Diane Overmyer has been painting for over 35 years. Her fine arts education came from Indiana University South Bend and through workshops taught by other noted artists. She has taught various fine art and painting classes or workshops since 2003. Her work is held in over 100 private and public collections throughout the United States and Canada. More information about Diane and her artwork can be found at www.dianeovermyer.com.
Dick Reel has been using primitive methods in woodworking for more than 30 years. He retired as an Extension Educator working in 4-H, Leadership and Community Development. His passion is the Pioneer Village, part of the LaPorte County Fairgrounds. He’s helped to plan the twelve buildings created there over the last 20 years.
Dori Beth Josimovich
Dori Beth Josimovich is a self-taught watercolorist who has been painting for over 15 years. Her work is heavily influenced by country living and a passion for the great outdoors.
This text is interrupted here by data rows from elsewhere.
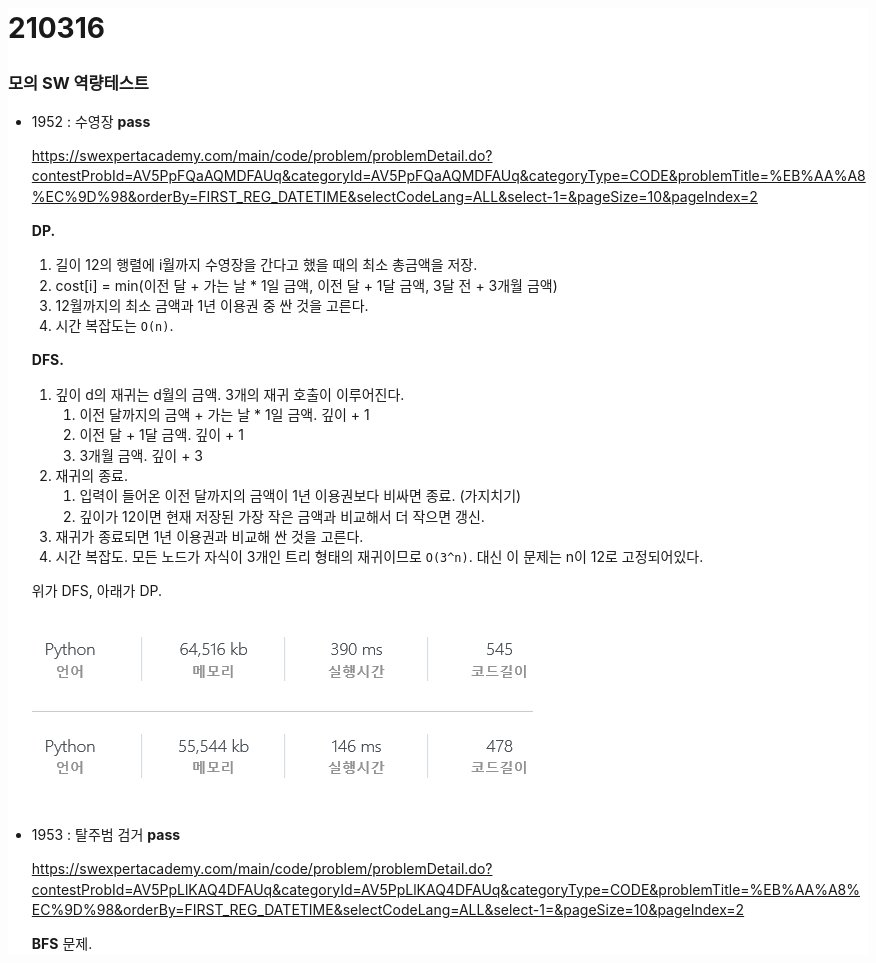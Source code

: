


# 210316

### 모의 SW 역량테스트

* 1952 : 수영장 **pass**

  https://swexpertacademy.com/main/code/problem/problemDetail.do?contestProbId=AV5PpFQaAQMDFAUq&categoryId=AV5PpFQaAQMDFAUq&categoryType=CODE&problemTitle=%EB%AA%A8%EC%9D%98&orderBy=FIRST_REG_DATETIME&selectCodeLang=ALL&select-1=&pageSize=10&pageIndex=2

  **DP.**

  1. 길이 12의 행렬에 i월까지 수영장을 간다고 했을 때의 최소 총금액을 저장.
  2. cost[i] = min(이전 달 + 가는 날 * 1일 금액, 이전 달 + 1달 금액, 3달 전 + 3개월 금액)
  3. 12월까지의 최소 금액과 1년 이용권 중 싼 것을 고른다.
  4. 시간 복잡도는 `O(n)`.

  **DFS.**

  1. 깊이 d의 재귀는 d월의 금액. 3개의 재귀 호출이 이루어진다.
     1. 이전 달까지의 금액 + 가는 날 * 1일 금액. 깊이 + 1
     2. 이전 달 + 1달 금액. 깊이 + 1
     3. 3개월 금액. 깊이 + 3
  2. 재귀의 종료.
     1. 입력이 들어온 이전 달까지의 금액이 1년 이용권보다 비싸면 종료. (가지치기)
     2. 깊이가 12이면 현재 저장된 가장 작은 금액과 비교해서 더 작으면 갱신.
  3. 재귀가 종료되면 1년 이용권과 비교해 싼 것을 고른다.
  4. 시간 복잡도. 모든 노드가 자식이 3개인 트리 형태의 재귀이므로 `O(3^n)`. 대신 이 문제는 n이 12로 고정되어있다.

  

  위가 DFS, 아래가 DP.

  ![image-20210316191452795](202103.assets/image-20210316191452795.png)



* 1953 : 탈주범 검거 **pass**

  https://swexpertacademy.com/main/code/problem/problemDetail.do?contestProbId=AV5PpLlKAQ4DFAUq&categoryId=AV5PpLlKAQ4DFAUq&categoryType=CODE&problemTitle=%EB%AA%A8%EC%9D%98&orderBy=FIRST_REG_DATETIME&selectCodeLang=ALL&select-1=&pageSize=10&pageIndex=2

  **BFS** 문제.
She has been teaching her process for about five years. She also enjoys commission work and her work is held in both public and private collections. See her work at www.doribeth.com. Dori says, “Let’s color the world!”
Gloria Badiner is a scientist and studio artist, living and working in rural Southwest Michigan. Her studio, Arts & Artifacts, makes commissioned and custom kiln formed glass for architects, designers and furniture makers. Her sculptures include fused, kiln cast, sand cast and dalle de’ verre works mostly on an intimate scale and are often mixed with copper, silver, stone, bone and found elements. The themes of night and day, nature and human ritual are strong influences woven into her work. The most recent three-dimensional exhibitions display a commonality of “The Offering”--a series of kiln-cast bowls filled with cast, fused and found objects honoring the needs of humans, i.e. food, medicine, fire, children, art and creativity. Recent two-dimensional works include a series of cast glass panels for a wall waterfall installation and a commission for an Embassy in Washington DC. Gloria also serves as a technical consultant to the glass and ceramic industry and teaches kiln forming throughout the United States.